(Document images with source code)
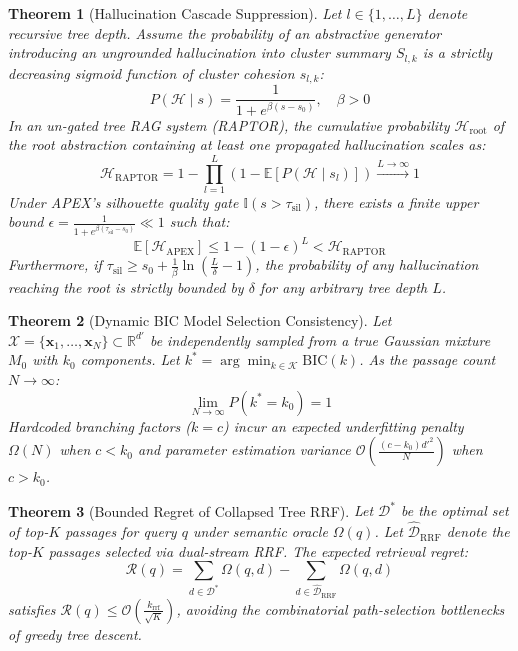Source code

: \documentclass[11pt,a4paper]{article}
\newtheorem{theorem}{Theorem}
\begin{document}
\begin{theorem}[Hallucination Cascade Suppression]
\label{thm:hallucination_suppression}
Let $l \in \{1, \dots, L\}$ denote recursive tree depth. Assume the probability of an abstractive generator introducing an ungrounded hallucination into cluster summary $S_{l,k}$ is a strictly decreasing sigmoid function of cluster cohesion $s_{l,k}$:
\begin{equation}
    P(\mathcal{H} \mid s) = \frac{1}{1 + e^{\beta (s - s_0)}}, \quad \beta > 0
\end{equation}
In an un-gated tree RAG system (RAPTOR), the cumulative probability $\mathcal{H}_{\text{root}}$ of the root abstraction containing at least one propagated hallucination scales as:
\begin{equation}
    \mathcal{H}_{\text{RAPTOR}} = 1 - \prod_{l=1}^L \left(1 - \mathbb{E}[P(\mathcal{H} \mid s_l)]\right) \xrightarrow{L \to \infty} 1
\end{equation}
Under APEX's silhouette quality gate $\mathbb{I}(s > \tau_{\text{sil}})$, there exists a finite upper bound $\epsilon = \frac{1}{1 + e^{\beta(\tau_{\text{sil}} - s_0)}} \ll 1$ such that:
\begin{equation}
    \mathbb{E}[\mathcal{H}_{\text{APEX}}] \le 1 - (1 - \epsilon)^L < \mathcal{H}_{\text{RAPTOR}}
\end{equation}
Furthermore, if $\tau_{\text{sil}} \ge s_0 + \frac{1}{\beta} \ln\left(\frac{L}{\delta} - 1\right)$, the probability of any hallucination reaching the root is strictly bounded by $\delta$ for any arbitrary tree depth $L$.
\end{theorem}

\begin{theorem}[Dynamic BIC Model Selection Consistency]
\label{thm:bic_consistency}
Let $\mathcal{X} = \{\mathbf{x}_1, \dots, \mathbf{x}_N\} \subset \mathbb{R}^{d'}$ be independently sampled from a true Gaussian mixture $M_0$ with $k_0$ components. Let $k^* = \arg\min_{k \in \mathcal{K}} \text{BIC}(k)$. As the passage count $N \to \infty$:
\begin{equation}
    \lim_{N \to \infty} P(k^* = k_0) = 1
\end{equation}
Hardcoded branching factors ($k=c$) incur an expected underfitting penalty $\Omega(N)$ when $c < k_0$ and parameter estimation variance $\mathcal{O}\left(\frac{(c - k_0) d'^2}{N}\right)$ when $c > k_0$.
\end{theorem}

\begin{theorem}[Bounded Regret of Collapsed Tree RRF]
\label{thm:rrf_regret}
Let $\mathcal{D}^*$ be the optimal set of top-$K$ passages for query $q$ under semantic oracle $\Omega(q)$. Let $\hat{\mathcal{D}}_{\text{RRF}}$ denote the top-$K$ passages selected via dual-stream RRF. The expected retrieval regret:
\begin{equation}
    \mathcal{R}(q) = \sum_{d \in \mathcal{D}^*} \Omega(q, d) - \sum_{d \in \hat{\mathcal{D}}_{\text{RRF}}} \Omega(q, d)
\end{equation}
satisfies $\mathcal{R}(q) \le \mathcal{O}\left(\frac{k_{\text{rrf}}}{\sqrt{K}}\right)$, avoiding the combinatorial path-selection bottlenecks of greedy tree descent.
\end{theorem}
\end{document}
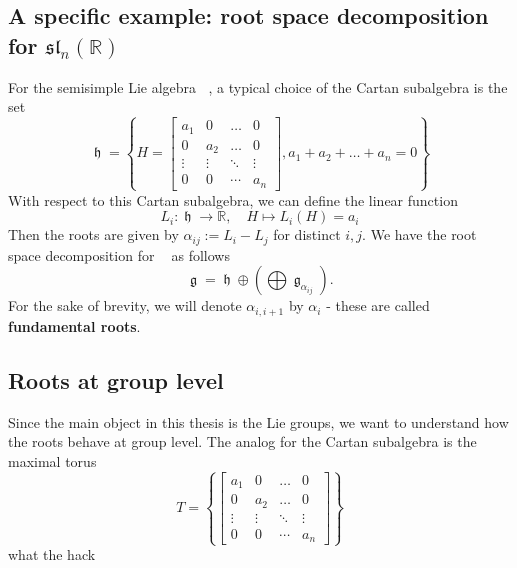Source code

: \documentclass[12pt]{article} %
\DeclareMathOperator{\fg}{\mathfrak{g}}
\DeclareMathOperator{\fh}{\mathfrak{h}}
\DeclareMathOperator{\slnr}{\mathfrak{sl}_n(\mathbb{R})}
\begin{document}
\subsection{A specific example: root space decomposition for $\mathfrak{sl}_n(\mathbb{R})$}
For the semisimple Lie algebra $\slnr$, a typical choice of the Cartan subalgebra is the set 
\[\fh = \left\lbrace H= \begin{bmatrix}
    a_1 &  0 & \ldots & 0 \\
    0 &  a_2 & \ldots & 0 \\
    \vdots & \vdots    &\ddots & \vdots\\
    0 & 0 & \cdots & a_n
\end{bmatrix}, a_1 + a_2+ \ldots + a_n = 0\right\rbrace\]
With respect to this Cartan subalgebra, we can define the linear function 
\[L_i \colon \fh \to \mathbb{R}, \quad H \mapsto L_i(H)= a_i\]
Then the roots are given by $\alpha_{ij} :=L_i - L_j$ for distinct $i,j$. We have the root space decomposition for $\slnr$ as follows
\[\fg = \fh \oplus \left(\bigoplus\fg_{\alpha_{ij}}\right).\]
For the sake of brevity, we will denote $\alpha_{i,i+1}$ by $\alpha_i$ - these are called \textbf{fundamental roots}.
\subsection{Roots at group level}
Since the main object in this thesis is the Lie groups, we want to understand how the roots 
behave at group level. The analog for the Cartan subalgebra is the maximal torus 
\[T = \left\lbrace \begin{bmatrix}
    a_1 &  0 & \ldots & 0 \\
    0 &  a_2 & \ldots & 0 \\
    \vdots & \vdots    &\ddots & \vdots\\
    0 & 0 & \cdots & a_n
\end{bmatrix} \right\rbrace \]
what the hack
\end{document}
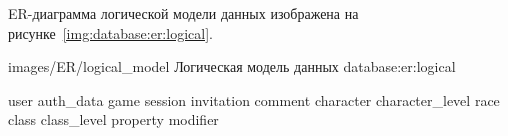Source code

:ER-диаграмма логической модели данных изображена на рисунке~\ref{img:database:er:logical}.

            {images/ER/logical_model}
            {Логическая модель данных}
            {database:er:logical}

{user}
{auth_data}
{game}
{session}
{invitation}
{comment}
{character}
{character_level}
{race}
{class}
{class_level}
{property}
{modifier}

\emptyString

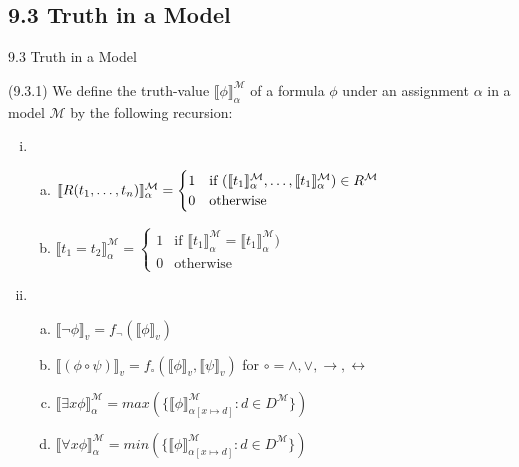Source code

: \subsection{9.3 Truth in a Model}

\begin{frame}{9.3 Truth in a Model}

(9.3.1) We define the truth-value $\llbracket\phi\rrbracket^\mathcal{M}_\alpha$ of a formula $\phi$ under an assignment $\alpha$ in a model $\mathcal{M}$ by the following recursion:
		
		\begin{enumerate}[(i)]
			
				\item		\begin{enumerate}[(a)]

					\item $\llbracket R(t_1,\mathellipsis, t_n)\rrbracket_\alpha^\mathcal{M}=\begin{cases} 1 & \text{if }(\llbracket t_1\rrbracket^\mathcal{M}_\alpha,\mathellipsis, \llbracket t_1\rrbracket^\mathcal{M}_\alpha)\in R^\mathcal{M}\\0 &\text{otherwise}\end{cases}$
					\item $\llbracket t_1=t_2\rrbracket_\alpha^\mathcal{M}=\begin{cases} 1 & \text{if }\llbracket t_1\rrbracket^\mathcal{M}_\alpha=\llbracket t_1\rrbracket^\mathcal{M}_\alpha)\\0 &\text{otherwise}\end{cases}$				
				\end{enumerate}
				
				\item \begin{enumerate}[(a)]

					\item  $\llbracket\neg \phi\rrbracket_v=f_\neg(\llbracket\phi\rrbracket_v)$
				
				\item  $\llbracket(\phi\circ \psi)\rrbracket_v=f_\circ( \llbracket\phi\rrbracket_v, \llbracket\psi\rrbracket_v)$ for $\circ=\land,\lor,\to,\leftrightarrow$
				
				\item $\llbracket\exists x\phi\rrbracket_\alpha^\mathcal{M}=max(\{\llbracket \phi\rrbracket^\mathcal{M}_{\alpha[x\mapsto d]}: d\in D^\mathcal{M}\})$
				
				\item[] $\llbracket\forall x\phi\rrbracket_\alpha^\mathcal{M}=min(\{\llbracket \phi\rrbracket^\mathcal{M}_{\alpha[x\mapsto d]}: d\in D^\mathcal{M}\})$
								
				\end{enumerate}
			
			\end{enumerate}

\end{frame}

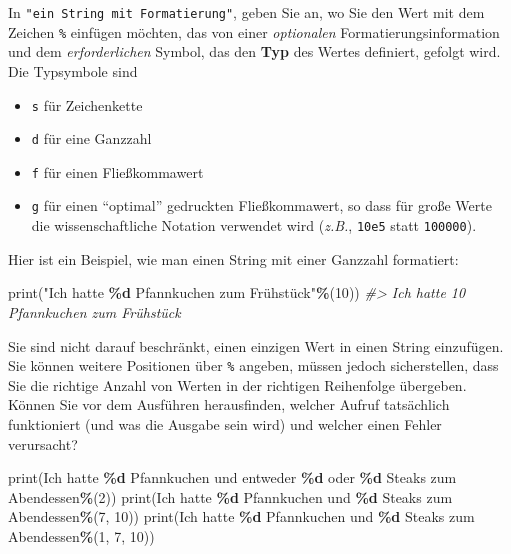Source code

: \documentclass[
]{book}
\newenvironment{Shaded}{\begin{snugshade}}{\end{snugshade}}
\newcommand{\BuiltInTok}[1]{#1}
\newcommand{\CommentTok}[1]{\textcolor[rgb]{0.56,0.35,0.01}{\textit{#1}}}
\newcommand{\DecValTok}[1]{\textcolor[rgb]{0.00,0.00,0.81}{#1}}
\newcommand{\NormalTok}[1]{#1}
\newcommand{\OperatorTok}[1]{\textcolor[rgb]{0.81,0.36,0.00}{\textbf{#1}}}
\newcommand{\SpecialCharTok}[1]{\textcolor[rgb]{0.81,0.36,0.00}{\textbf{#1}}}
\newcommand{\StringTok}[1]{\textcolor[rgb]{0.31,0.60,0.02}{#1}}
\providecommand{\tightlist}{%
  \setlength{\itemsep}{0pt}\setlength{\parskip}{0pt}}
\begin{document}
In \texttt{"ein\ String\ mit\ Formatierung"}, geben Sie an, wo Sie den Wert mit dem Zeichen \texttt{\%} einfügen möchten, das von einer \emph{optionalen} Formatierungsinformation und dem \emph{erforderlichen} Symbol, das den \textbf{Typ} des Wertes definiert, gefolgt wird. Die Typsymbole sind

\begin{itemize}
\tightlist
\item
  \texttt{s} für Zeichenkette
\item
  \texttt{d} für eine Ganzzahl
\item
  \texttt{f} für einen Fließkommawert
\item
  \texttt{g} für einen ``optimal'' gedruckten Fließkommawert, so dass für große Werte die wissenschaftliche Notation verwendet wird (\emph{z.B.}, \texttt{10e5} statt \texttt{100000}).
\end{itemize}

Hier ist ein Beispiel, wie man einen String mit einer Ganzzahl formatiert:

\begin{Shaded}
\begin{Highlighting}[]
\BuiltInTok{print}\NormalTok{(}\StringTok{"Ich hatte }\SpecialCharTok{\%d}\StringTok{ Pfannkuchen zum Frühstück"}\OperatorTok{\%}\NormalTok{(}\DecValTok{10}\NormalTok{))}
\CommentTok{\#\textgreater{} Ich hatte 10 Pfannkuchen zum Frühstück}
\end{Highlighting}
\end{Shaded}

Sie sind nicht darauf beschränkt, einen einzigen Wert in einen String einzufügen. Sie können weitere Positionen über \texttt{\%} angeben, müssen jedoch sicherstellen, dass Sie die richtige Anzahl von Werten in der richtigen Reihenfolge übergeben. Können Sie vor dem Ausführen herausfinden, welcher Aufruf tatsächlich funktioniert (und was die Ausgabe sein wird) und welcher einen Fehler verursacht?

\begin{Shaded}
\begin{Highlighting}[]
\BuiltInTok{print}\NormalTok{(}\StringTok{\textquotesingle{}Ich hatte }\SpecialCharTok{\%d}\StringTok{ Pfannkuchen und entweder }\SpecialCharTok{\%d}\StringTok{ oder }\SpecialCharTok{\%d}\StringTok{ Steaks zum Abendessen\textquotesingle{}}\OperatorTok{\%}\NormalTok{(}\DecValTok{2}\NormalTok{))}
\BuiltInTok{print}\NormalTok{(}\StringTok{\textquotesingle{}Ich hatte }\SpecialCharTok{\%d}\StringTok{ Pfannkuchen und }\SpecialCharTok{\%d}\StringTok{ Steaks zum Abendessen\textquotesingle{}}\OperatorTok{\%}\NormalTok{(}\DecValTok{7}\NormalTok{, }\DecValTok{10}\NormalTok{))}
\BuiltInTok{print}\NormalTok{(}\StringTok{\textquotesingle{}Ich hatte }\SpecialCharTok{\%d}\StringTok{ Pfannkuchen und }\SpecialCharTok{\%d}\StringTok{ Steaks zum Abendessen\textquotesingle{}}\OperatorTok{\%}\NormalTok{(}\DecValTok{1}\NormalTok{, }\DecValTok{7}\NormalTok{, }\DecValTok{10}\NormalTok{))}
\end{Highlighting}
\end{Shaded}
\end{document}
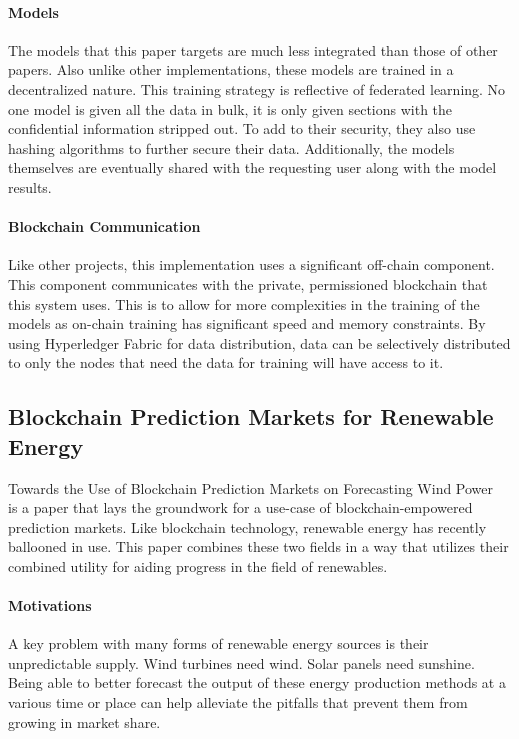 \documentclass{ledger}
\begin{document}
\paragraph{Models}
The models that this paper targets are much less integrated than those of other papers.  Also unlike other implementations,
these models are trained in a decentralized nature.  This training strategy is reflective of federated learning.  No
one model is given all the data in bulk, it is only given sections with the confidential information stripped out.
To add to their security, they also use hashing algorithms to further secure their data.  Additionally, the models
themselves are eventually shared with the requesting user along with the model results.

\paragraph{Blockchain Communication}
Like other projects, this implementation uses a significant off-chain component.  This component communicates
with the private, permissioned blockchain that this system uses.  This is to allow for more complexities
in the training of the models as on-chain training has significant speed and memory constraints.  By using Hyperledger
Fabric for data distribution, data can be selectively distributed to only the nodes that need the data for training will
have access to it.

\subsection{Blockchain Prediction Markets for Renewable Energy}

Towards the Use of Blockchain Prediction Markets on Forecasting Wind Power~\cite{windForcasting} is a paper that lays the
groundwork for a use-case of blockchain-empowered prediction markets. Like blockchain technology, renewable energy has
recently ballooned in use.  This paper combines these two fields in a way that utilizes their combined utility for
aiding progress in the field of renewables.

\paragraph{Motivations}
A key problem with many forms of renewable energy sources is their unpredictable supply. Wind turbines need wind. Solar
panels need sunshine. Being able to better forecast the output of these energy production methods at a various time or
place can help alleviate the pitfalls that prevent them from growing in market share.
\end{document}
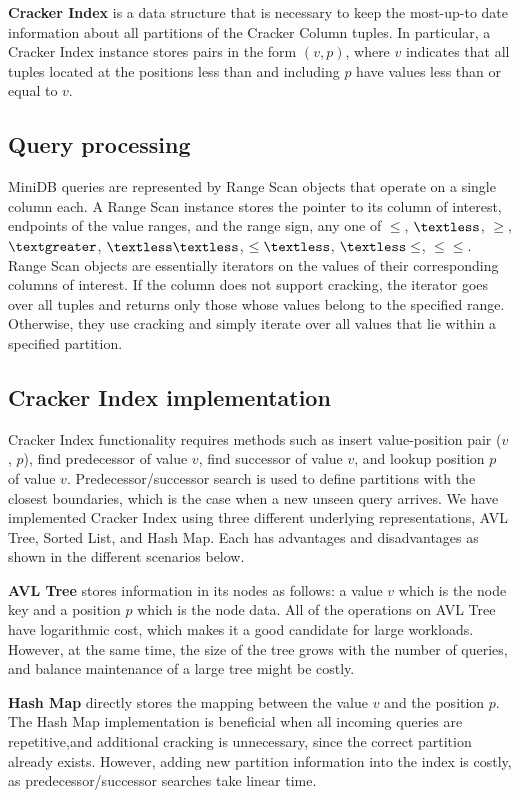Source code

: \textbf{Cracker Index} is a data structure that is necessary to keep the most-up-to date information about all partitions of the Cracker Column tuples. In particular, a Cracker Index instance stores pairs in the form $(v, p)$, where $v$ indicates that all tuples located at the positions less than and including $p$ have values less than or equal to $v$.

\subsection{Query processing}
MiniDB queries are represented by Range Scan objects that operate on a single column each. A Range Scan instance stores the pointer to its column of interest, endpoints of the value ranges, and the range sign, any one of $\leq$, $\textless$, $\geq$, $\textgreater$, $\textless \textless$, $\leq \textless$, $\textless \leq$, $\leq \leq$. Range Scan objects are essentially iterators on the values of their corresponding columns of interest. If the column does not support cracking, the iterator goes over all tuples and returns only those whose values belong to the specified range. Otherwise, they use cracking and simply iterate over all values that lie within a specified partition. 


\subsection{Cracker Index implementation}
Cracker Index functionality requires methods such as insert value-position pair ($v$, $p$), find predecessor of value $v$, find successor of value $v$, and lookup position $p$ of value $v$. Predecessor/successor search is used to define partitions with the closest boundaries, which is the case when a new unseen query arrives. We have implemented Cracker Index using three different underlying representations, AVL Tree, Sorted List, and Hash Map. Each has advantages and disadvantages as shown in the different scenarios below.

\textbf{AVL Tree} stores information in its nodes as follows: a value $v$ which is the node key and a position $p$ which is the node data. All of the operations on AVL Tree have logarithmic cost, which makes it a good candidate for large workloads. However, at the same time, the size of the tree grows with the number of queries, and balance maintenance of a large tree might be costly.\

\textbf{Hash Map} directly stores the mapping between the value $v$ and the position $p$. The Hash Map implementation is beneficial when all incoming queries are repetitive,and additional cracking is unnecessary, since the correct partition already exists. However, adding new partition information into the index is costly, as predecessor/successor searches take linear time.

→ **What to do**
Leave out every line before the one containing "might be costly.\". Transcribe that line and all lines after it through the end of the data above, exactly.

→ **Response box**
\textbf{AVL Tree} stores information in its nodes as follows: a value $v$ which is the node key and a position $p$ which is the node data. All of the operations on AVL Tree have logarithmic cost, which makes it a good candidate for large workloads. However, at the same time, the size of the tree grows with the number of queries, and balance maintenance of a large tree might be costly.\

\textbf{Hash Map} directly stores the mapping between the value $v$ and the position $p$. The Hash Map implementation is beneficial when all incoming queries are repetitive,and additional cracking is unnecessary, since the correct partition already exists. However, adding new partition information into the index is costly, as predecessor/successor searches take linear time.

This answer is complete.